→ **What is expected**
Copy out each line containing "colour" from the entries below.

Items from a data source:

==========

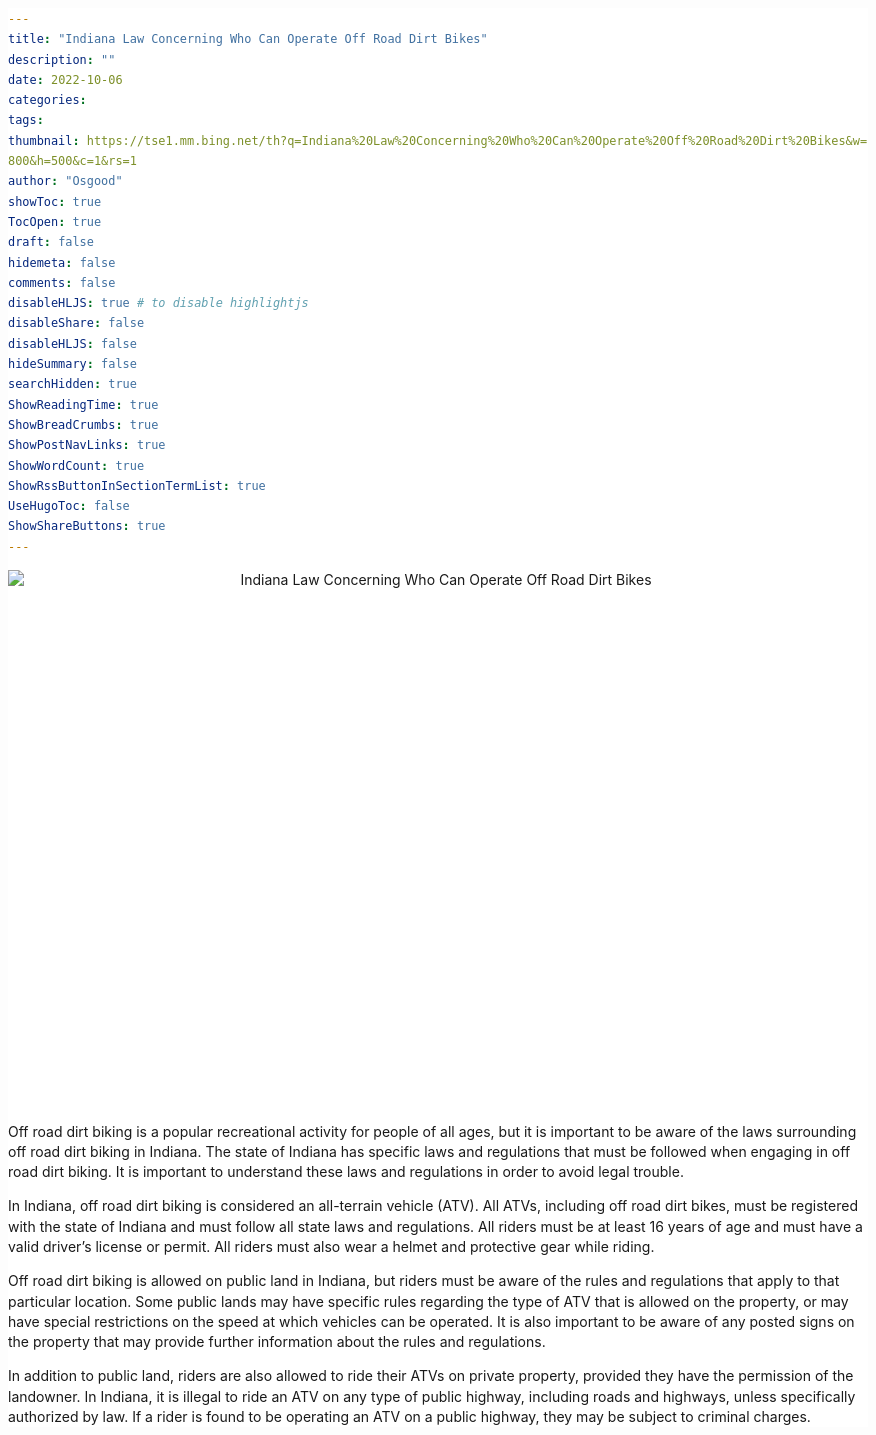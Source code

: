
 ```yaml
---
title: "Indiana Law Concerning Who Can Operate Off Road Dirt Bikes"
description: ""
date: 2022-10-06
categories: 
tags: 
thumbnail: https://tse1.mm.bing.net/th?q=Indiana%20Law%20Concerning%20Who%20Can%20Operate%20Off%20Road%20Dirt%20Bikes&w=800&h=500&c=1&rs=1
author: "Osgood"
showToc: true
TocOpen: true
draft: false
hidemeta: false
comments: false
disableHLJS: true # to disable highlightjs
disableShare: false
disableHLJS: false
hideSummary: false
searchHidden: true
ShowReadingTime: true
ShowBreadCrumbs: true
ShowPostNavLinks: true
ShowWordCount: true
ShowRssButtonInSectionTermList: true
UseHugoToc: false
ShowShareButtons: true
---
```


<center>
	<img src="https://tse1.mm.bing.net/th?q=Indiana%20Law%20Concerning%20Who%20Can%20Operate%20Off%20Road%20Dirt%20Bikes&w=800&h=500&c=1&rs=1" alt="Indiana Law Concerning Who Can Operate Off Road Dirt Bikes" width="800" height="500" style="display: block; width: 100%; height: auto">
</center>

<p>Off road dirt biking is a popular recreational activity for people of all ages, but it is important to be aware of the laws surrounding off road dirt biking in Indiana. The state of Indiana has specific laws and regulations that must be followed when engaging in off road dirt biking. It is important to understand these laws and regulations in order to avoid legal trouble.</p>

<p>In Indiana, off road dirt biking is considered an all-terrain vehicle (ATV). All ATVs, including off road dirt bikes, must be registered with the state of Indiana and must follow all state laws and regulations. All riders must be at least 16 years of age and must have a valid driver’s license or permit. All riders must also wear a helmet and protective gear while riding.</p>

<p>Off road dirt biking is allowed on public land in Indiana, but riders must be aware of the rules and regulations that apply to that particular location. Some public lands may have specific rules regarding the type of ATV that is allowed on the property, or may have special restrictions on the speed at which vehicles can be operated. It is also important to be aware of any posted signs on the property that may provide further information about the rules and regulations.</p>

<p>In addition to public land, riders are also allowed to ride their ATVs on private property, provided they have the permission of the landowner. In Indiana, it is illegal to ride an ATV on any type of public highway, including roads and highways, unless specifically authorized by law. If a rider is found to be operating an ATV on a public highway, they may be subject to criminal charges.</p>
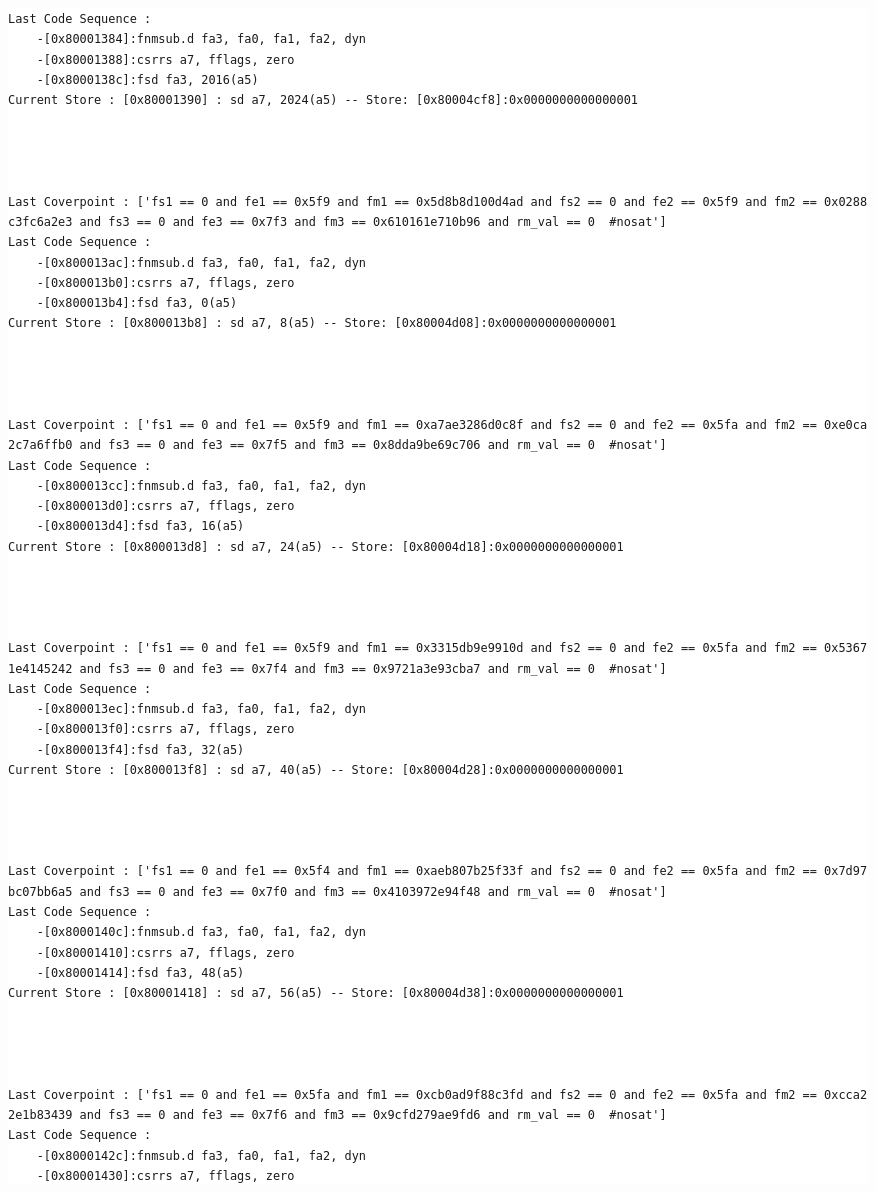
 ```
Last Code Sequence : 
	-[0x80001384]:fnmsub.d fa3, fa0, fa1, fa2, dyn
	-[0x80001388]:csrrs a7, fflags, zero
	-[0x8000138c]:fsd fa3, 2016(a5)
Current Store : [0x80001390] : sd a7, 2024(a5) -- Store: [0x80004cf8]:0x0000000000000001




Last Coverpoint : ['fs1 == 0 and fe1 == 0x5f9 and fm1 == 0x5d8b8d100d4ad and fs2 == 0 and fe2 == 0x5f9 and fm2 == 0x0288c3fc6a2e3 and fs3 == 0 and fe3 == 0x7f3 and fm3 == 0x610161e710b96 and rm_val == 0  #nosat']
Last Code Sequence : 
	-[0x800013ac]:fnmsub.d fa3, fa0, fa1, fa2, dyn
	-[0x800013b0]:csrrs a7, fflags, zero
	-[0x800013b4]:fsd fa3, 0(a5)
Current Store : [0x800013b8] : sd a7, 8(a5) -- Store: [0x80004d08]:0x0000000000000001




Last Coverpoint : ['fs1 == 0 and fe1 == 0x5f9 and fm1 == 0xa7ae3286d0c8f and fs2 == 0 and fe2 == 0x5fa and fm2 == 0xe0ca2c7a6ffb0 and fs3 == 0 and fe3 == 0x7f5 and fm3 == 0x8dda9be69c706 and rm_val == 0  #nosat']
Last Code Sequence : 
	-[0x800013cc]:fnmsub.d fa3, fa0, fa1, fa2, dyn
	-[0x800013d0]:csrrs a7, fflags, zero
	-[0x800013d4]:fsd fa3, 16(a5)
Current Store : [0x800013d8] : sd a7, 24(a5) -- Store: [0x80004d18]:0x0000000000000001




Last Coverpoint : ['fs1 == 0 and fe1 == 0x5f9 and fm1 == 0x3315db9e9910d and fs2 == 0 and fe2 == 0x5fa and fm2 == 0x53671e4145242 and fs3 == 0 and fe3 == 0x7f4 and fm3 == 0x9721a3e93cba7 and rm_val == 0  #nosat']
Last Code Sequence : 
	-[0x800013ec]:fnmsub.d fa3, fa0, fa1, fa2, dyn
	-[0x800013f0]:csrrs a7, fflags, zero
	-[0x800013f4]:fsd fa3, 32(a5)
Current Store : [0x800013f8] : sd a7, 40(a5) -- Store: [0x80004d28]:0x0000000000000001




Last Coverpoint : ['fs1 == 0 and fe1 == 0x5f4 and fm1 == 0xaeb807b25f33f and fs2 == 0 and fe2 == 0x5fa and fm2 == 0x7d97bc07bb6a5 and fs3 == 0 and fe3 == 0x7f0 and fm3 == 0x4103972e94f48 and rm_val == 0  #nosat']
Last Code Sequence : 
	-[0x8000140c]:fnmsub.d fa3, fa0, fa1, fa2, dyn
	-[0x80001410]:csrrs a7, fflags, zero
	-[0x80001414]:fsd fa3, 48(a5)
Current Store : [0x80001418] : sd a7, 56(a5) -- Store: [0x80004d38]:0x0000000000000001




Last Coverpoint : ['fs1 == 0 and fe1 == 0x5fa and fm1 == 0xcb0ad9f88c3fd and fs2 == 0 and fe2 == 0x5fa and fm2 == 0xcca22e1b83439 and fs3 == 0 and fe3 == 0x7f6 and fm3 == 0x9cfd279ae9fd6 and rm_val == 0  #nosat']
Last Code Sequence : 
	-[0x8000142c]:fnmsub.d fa3, fa0, fa1, fa2, dyn
	-[0x80001430]:csrrs a7, fflags, zero
```
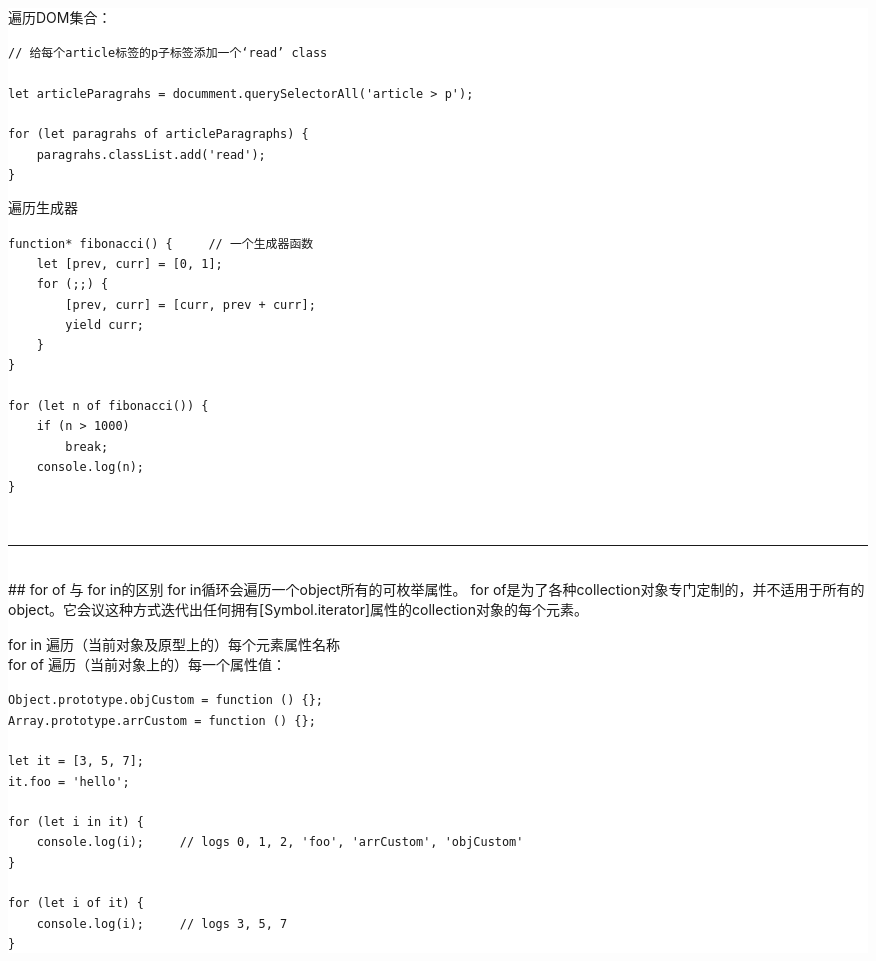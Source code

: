 遍历DOM集合：   

```
// 给每个article标签的p子标签添加一个‘read’ class

let articleParagrahs = documment.querySelectorAll('article > p');

for (let paragrahs of articleParagraphs) {
	paragrahs.classList.add('read');
}

```

遍历生成器

```
function* fibonacci() {		// 一个生成器函数
	let [prev, curr] = [0, 1];
	for (;;) {
		[prev, curr] = [curr, prev + curr];
		yield curr;
	}
}

for (let n of fibonacci()) {
	if (n > 1000)
		break;
	console.log(n);
}
```
<br>

****
<br>
## for of 与 for in的区别
for in循环会遍历一个object所有的可枚举属性。   
for of是为了各种collection对象专门定制的，并不适用于所有的object。它会议这种方式迭代出任何拥有[Symbol.iterator]属性的collection对象的每个元素。   
   
for in 遍历（当前对象及原型上的）每个元素属性名称   
for of 遍历（当前对象上的）每一个属性值：

```
Object.prototype.objCustom = function () {};
Array.prototype.arrCustom = function () {};

let it = [3, 5, 7];
it.foo = 'hello';

for (let i in it) {
	console.log(i);		// logs 0, 1, 2, 'foo', 'arrCustom', 'objCustom'
}

for (let i of it) {
	console.log(i);		// logs 3, 5, 7
}
```





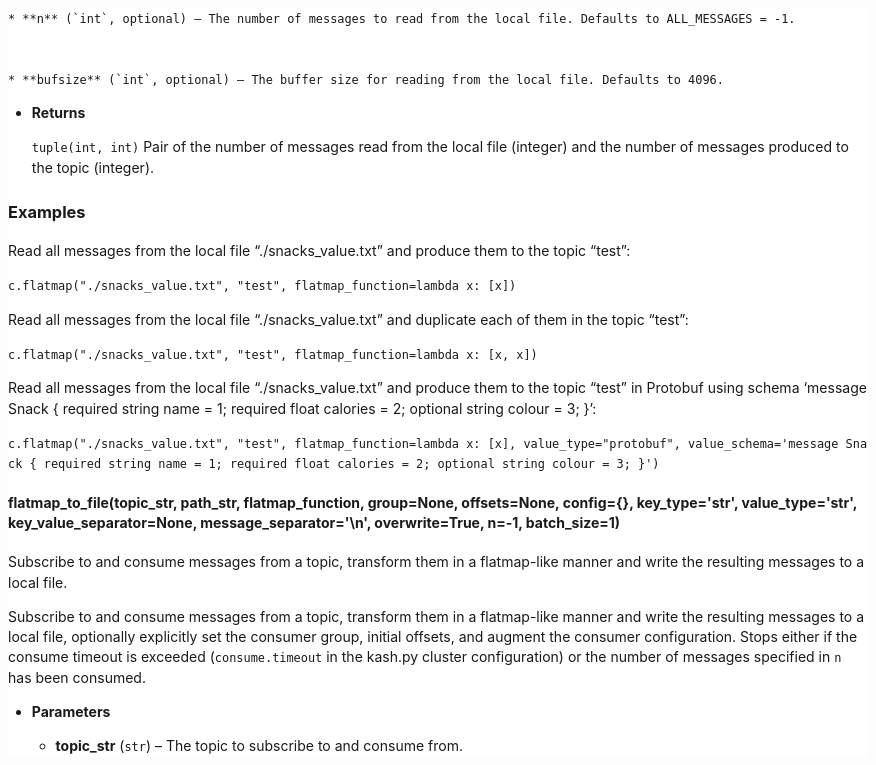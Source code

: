 
    * **n** (`int`, optional) – The number of messages to read from the local file. Defaults to ALL_MESSAGES = -1.


    * **bufsize** (`int`, optional) – The buffer size for reading from the local file. Defaults to 4096.



* **Returns**

    `tuple(int, int)` Pair of the number of messages read from the local file (integer) and the number of messages produced to the topic (integer).


### Examples

Read all messages from the local file “./snacks_value.txt” and produce them to the topic “test”:

```default
c.flatmap("./snacks_value.txt", "test", flatmap_function=lambda x: [x])
```

Read all messages from the local file “./snacks_value.txt” and duplicate each of them in the topic “test”:

```default
c.flatmap("./snacks_value.txt", "test", flatmap_function=lambda x: [x, x])
```

Read all messages from the local file “./snacks_value.txt” and produce them to the topic “test” in Protobuf using schema ‘message Snack { required string name = 1; required float calories = 2; optional string colour = 3; }’:

```default
c.flatmap("./snacks_value.txt", "test", flatmap_function=lambda x: [x], value_type="protobuf", value_schema='message Snack { required string name = 1; required float calories = 2; optional string colour = 3; }')
```


#### flatmap_to_file(topic_str, path_str, flatmap_function, group=None, offsets=None, config={}, key_type='str', value_type='str', key_value_separator=None, message_separator='\\n', overwrite=True, n=-1, batch_size=1)
Subscribe to and consume messages from a topic, transform them in a flatmap-like manner and write the resulting messages to a local file.

Subscribe to and consume messages from a topic, transform them in a flatmap-like manner and write the resulting messages to a local file, optionally explicitly set the consumer group, initial offsets, and augment the consumer configuration. Stops either if the consume timeout is exceeded (`consume.timeout` in the kash.py cluster configuration) or the number of messages specified in `n` has been consumed.


* **Parameters**

    
    * **topic_str** (`str`) – The topic to subscribe to and consume from.

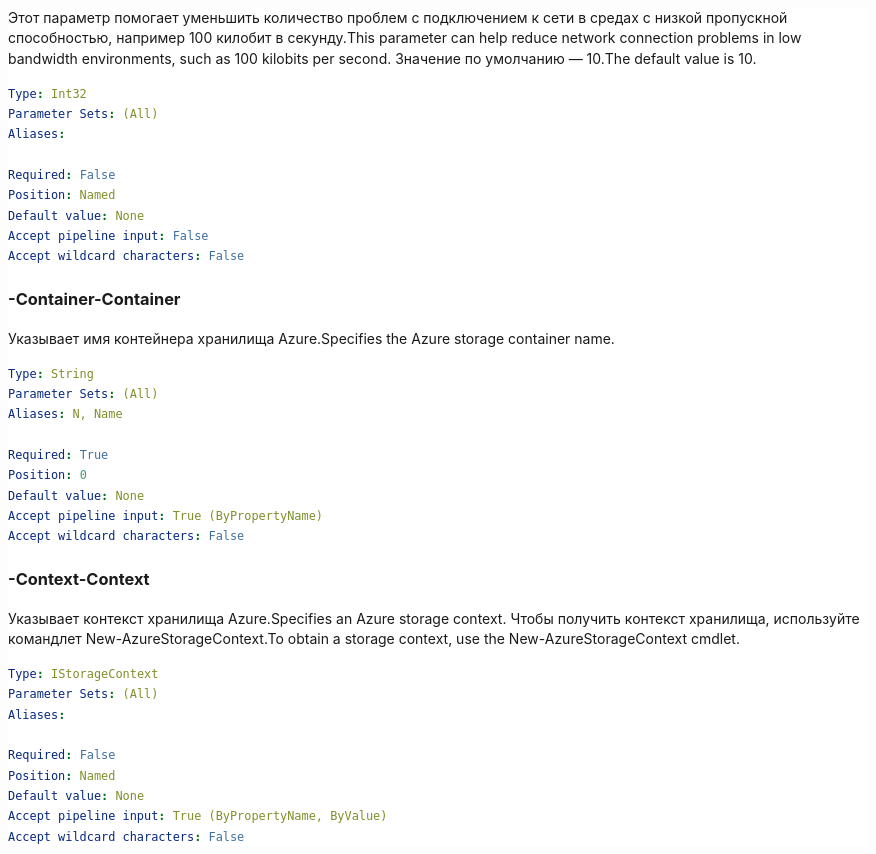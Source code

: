 <span data-ttu-id="e2697-119">Этот параметр помогает уменьшить количество проблем с подключением к сети в средах с низкой пропускной способностью, например 100 килобит в секунду.</span><span class="sxs-lookup"><span data-stu-id="e2697-119">This parameter can help reduce network connection problems in low bandwidth environments, such as 100 kilobits per second.</span></span>
<span data-ttu-id="e2697-120">Значение по умолчанию — 10.</span><span class="sxs-lookup"><span data-stu-id="e2697-120">The default value is 10.</span></span>

```yaml
Type: Int32
Parameter Sets: (All)
Aliases: 

Required: False
Position: Named
Default value: None
Accept pipeline input: False
Accept wildcard characters: False
```

### <span data-ttu-id="e2697-121">-Container</span><span class="sxs-lookup"><span data-stu-id="e2697-121">-Container</span></span>
<span data-ttu-id="e2697-122">Указывает имя контейнера хранилища Azure.</span><span class="sxs-lookup"><span data-stu-id="e2697-122">Specifies the Azure storage container name.</span></span>

```yaml
Type: String
Parameter Sets: (All)
Aliases: N, Name

Required: True
Position: 0
Default value: None
Accept pipeline input: True (ByPropertyName)
Accept wildcard characters: False
```

### <span data-ttu-id="e2697-123">-Context</span><span class="sxs-lookup"><span data-stu-id="e2697-123">-Context</span></span>
<span data-ttu-id="e2697-124">Указывает контекст хранилища Azure.</span><span class="sxs-lookup"><span data-stu-id="e2697-124">Specifies an Azure storage context.</span></span>
<span data-ttu-id="e2697-125">Чтобы получить контекст хранилища, используйте командлет New-AzureStorageContext.</span><span class="sxs-lookup"><span data-stu-id="e2697-125">To obtain a storage context, use the New-AzureStorageContext cmdlet.</span></span>

```yaml
Type: IStorageContext
Parameter Sets: (All)
Aliases: 

Required: False
Position: Named
Default value: None
Accept pipeline input: True (ByPropertyName, ByValue)
Accept wildcard characters: False
```
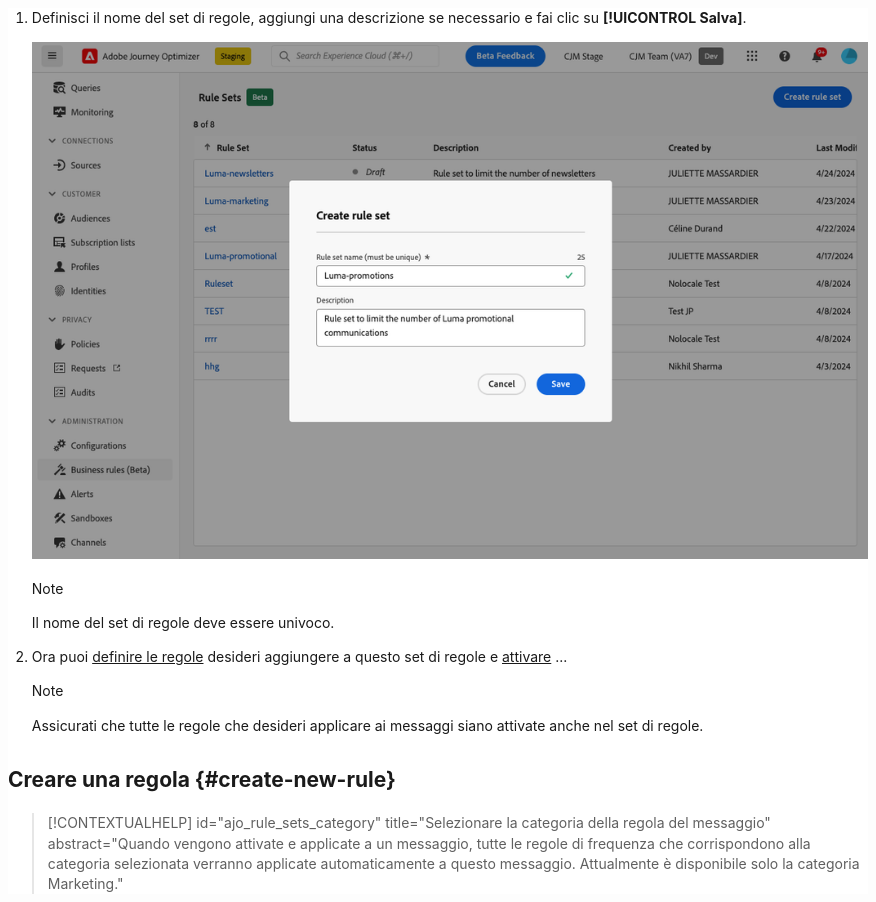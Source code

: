 1. Definisci il nome del set di regole, aggiungi una descrizione se necessario e fai clic su **[!UICONTROL Salva]**.

   ![](assets/rule-sets-create.png)

   >[!NOTE]
   >
   >Il nome del set di regole deve essere univoco.

1. Ora puoi [definire le regole](#create-new-rule) desideri aggiungere a questo set di regole e [attivare](#activate-rule) ...

   >[!NOTE]
   >
   >Assicurati che tutte le regole che desideri applicare ai messaggi siano attivate anche nel set di regole.

## Creare una regola {#create-new-rule}

>[!CONTEXTUALHELP]
>id="ajo_rule_sets_category"
>title="Selezionare la categoria della regola del messaggio"
>abstract="Quando vengono attivate e applicate a un messaggio, tutte le regole di frequenza che corrispondono alla categoria selezionata verranno applicate automaticamente a questo messaggio. Attualmente è disponibile solo la categoria Marketing."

==========

→ **Problem solution**
Read all messages from the local file “./snacks_value.txt” and produce them to the topic “test” in Protobuf using schema ‘message Snack { required string name = 1; required float calories = 2; optional string colour = 3; }’:
c.flatmap("./snacks_value.txt", "test", flatmap_function=lambda x: [x], value_type="protobuf", value_schema='message Snack { required string name = 1; required float calories = 2; optional string colour = 3; }')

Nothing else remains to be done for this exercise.